As for that rule of thumb, I think that it is about the best gauge available to set realistic goals for lot fee increases, and when buying to have that reality check, many have tried (some with success) to pump up the income and dump the property on an investor who doesn’t catch this trick, and what it amounts to is that in order to maintain their lot fee income, the investor will have to eat huge losses on home sales to keep the overall payment + lot fee in line with what the market dictates.

Mobile Home Park valuation - Posted by Leonard

Posted by Leonard on March 20, 2011 at 19:58:40:

Hi All,
I just finished running the numbers on a mobile home park that has rental homes. After separating out the lot rent from the rental home income I get a negative Net Operating Income (NOI) using just the lot rents. I would normally use a cap rate and the NOI to get a value but I don’t know what to do when there’s nothing to cap? Obviously the park has some value but how to objectively get to that value?
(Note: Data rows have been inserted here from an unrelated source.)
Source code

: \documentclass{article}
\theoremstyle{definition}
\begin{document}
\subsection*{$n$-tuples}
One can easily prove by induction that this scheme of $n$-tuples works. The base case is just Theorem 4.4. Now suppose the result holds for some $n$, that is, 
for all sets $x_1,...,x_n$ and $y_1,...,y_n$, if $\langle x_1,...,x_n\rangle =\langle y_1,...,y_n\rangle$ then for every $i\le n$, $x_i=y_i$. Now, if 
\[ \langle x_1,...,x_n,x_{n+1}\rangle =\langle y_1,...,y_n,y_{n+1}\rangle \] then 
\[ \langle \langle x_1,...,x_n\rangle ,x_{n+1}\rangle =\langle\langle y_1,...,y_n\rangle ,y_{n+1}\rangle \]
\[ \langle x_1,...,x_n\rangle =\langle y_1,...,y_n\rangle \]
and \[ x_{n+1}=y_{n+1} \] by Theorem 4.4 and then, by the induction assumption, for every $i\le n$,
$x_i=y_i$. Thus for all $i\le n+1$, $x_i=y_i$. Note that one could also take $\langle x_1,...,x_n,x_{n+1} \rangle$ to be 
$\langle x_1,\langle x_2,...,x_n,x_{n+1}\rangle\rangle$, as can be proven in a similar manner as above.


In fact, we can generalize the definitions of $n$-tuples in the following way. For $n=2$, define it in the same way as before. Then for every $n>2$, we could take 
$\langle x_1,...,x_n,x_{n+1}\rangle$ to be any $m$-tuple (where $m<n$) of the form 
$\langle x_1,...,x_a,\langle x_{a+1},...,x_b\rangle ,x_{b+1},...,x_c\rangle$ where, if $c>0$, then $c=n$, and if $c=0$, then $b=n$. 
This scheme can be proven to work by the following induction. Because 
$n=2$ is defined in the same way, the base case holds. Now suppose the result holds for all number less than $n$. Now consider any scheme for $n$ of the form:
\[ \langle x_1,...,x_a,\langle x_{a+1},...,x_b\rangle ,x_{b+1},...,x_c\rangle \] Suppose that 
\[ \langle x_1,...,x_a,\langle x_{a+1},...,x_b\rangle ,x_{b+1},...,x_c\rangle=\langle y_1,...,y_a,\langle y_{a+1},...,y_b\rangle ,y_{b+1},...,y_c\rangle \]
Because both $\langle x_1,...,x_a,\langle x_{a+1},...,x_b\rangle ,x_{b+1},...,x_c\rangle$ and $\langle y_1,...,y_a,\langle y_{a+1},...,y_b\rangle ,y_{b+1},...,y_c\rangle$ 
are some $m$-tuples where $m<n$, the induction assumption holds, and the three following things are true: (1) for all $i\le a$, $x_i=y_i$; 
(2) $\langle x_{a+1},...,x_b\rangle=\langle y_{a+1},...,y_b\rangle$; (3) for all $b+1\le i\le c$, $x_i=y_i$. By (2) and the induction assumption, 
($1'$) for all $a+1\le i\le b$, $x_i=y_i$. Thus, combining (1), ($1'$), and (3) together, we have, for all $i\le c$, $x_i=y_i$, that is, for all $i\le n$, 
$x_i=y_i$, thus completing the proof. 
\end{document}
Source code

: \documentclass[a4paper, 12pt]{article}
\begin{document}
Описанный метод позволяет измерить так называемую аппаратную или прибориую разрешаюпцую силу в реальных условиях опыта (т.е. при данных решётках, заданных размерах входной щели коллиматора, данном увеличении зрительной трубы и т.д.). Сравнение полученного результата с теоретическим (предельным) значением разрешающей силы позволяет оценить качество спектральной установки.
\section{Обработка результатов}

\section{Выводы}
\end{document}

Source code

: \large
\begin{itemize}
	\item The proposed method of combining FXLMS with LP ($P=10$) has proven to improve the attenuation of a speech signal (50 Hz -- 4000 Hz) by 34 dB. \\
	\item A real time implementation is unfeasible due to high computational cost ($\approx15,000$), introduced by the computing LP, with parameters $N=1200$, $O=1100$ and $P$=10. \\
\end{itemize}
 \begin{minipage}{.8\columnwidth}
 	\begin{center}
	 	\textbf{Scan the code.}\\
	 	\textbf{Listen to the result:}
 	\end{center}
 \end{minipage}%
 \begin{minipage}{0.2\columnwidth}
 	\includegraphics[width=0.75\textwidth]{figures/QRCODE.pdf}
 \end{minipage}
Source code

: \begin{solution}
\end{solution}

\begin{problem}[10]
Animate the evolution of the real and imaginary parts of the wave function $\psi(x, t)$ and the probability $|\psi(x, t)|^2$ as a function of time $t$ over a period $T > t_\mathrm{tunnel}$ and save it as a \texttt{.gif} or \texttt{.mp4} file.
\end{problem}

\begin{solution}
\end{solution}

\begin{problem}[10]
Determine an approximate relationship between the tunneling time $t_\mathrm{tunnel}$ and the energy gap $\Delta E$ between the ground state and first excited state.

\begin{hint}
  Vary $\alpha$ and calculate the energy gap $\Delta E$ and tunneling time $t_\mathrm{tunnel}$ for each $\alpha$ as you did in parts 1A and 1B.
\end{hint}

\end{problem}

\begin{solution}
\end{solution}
This park only makes money with the rental income included. I’m not going to include rental home income in the NOI since I use the NOI and a cap rate to get a property value.

What do you do when the NOI is negative? How do I go about establishing a value? I hope that I’ve explained this situation clearly. Let me know if I haven’t. And thanks in advance for any and all responses!

Re: Mobile Home Park valuation - Posted by Tony Colella

Posted by Tony Colella on March 20, 2011 at 21:19:04:

If you are willing to be a landlord (I am) then you place a value on the rental income.

I refuse to use formulas like CAP rates to determine a price. I prefer that actual, confirmed cash flow determine value AFTER I have been paid, expenses paid, taxes paid, reserves set aside and what is left over pays the mortgage which will dictate the price based upon negotiation of the mortgage terms.

Tony

Re: Mobile Home Park valuation - Posted by Leonard

Posted by Leonard on March 21, 2011 at 10:12:07:

Thanks Tony for the reply. Let me make sure I understand your approach. You use confirmed cash flow minus your management fees/salary, expenses, taxes and reserves. And then you arrive at a value based on negotiated mortgage terms that makes all the above work. Do I have that correct?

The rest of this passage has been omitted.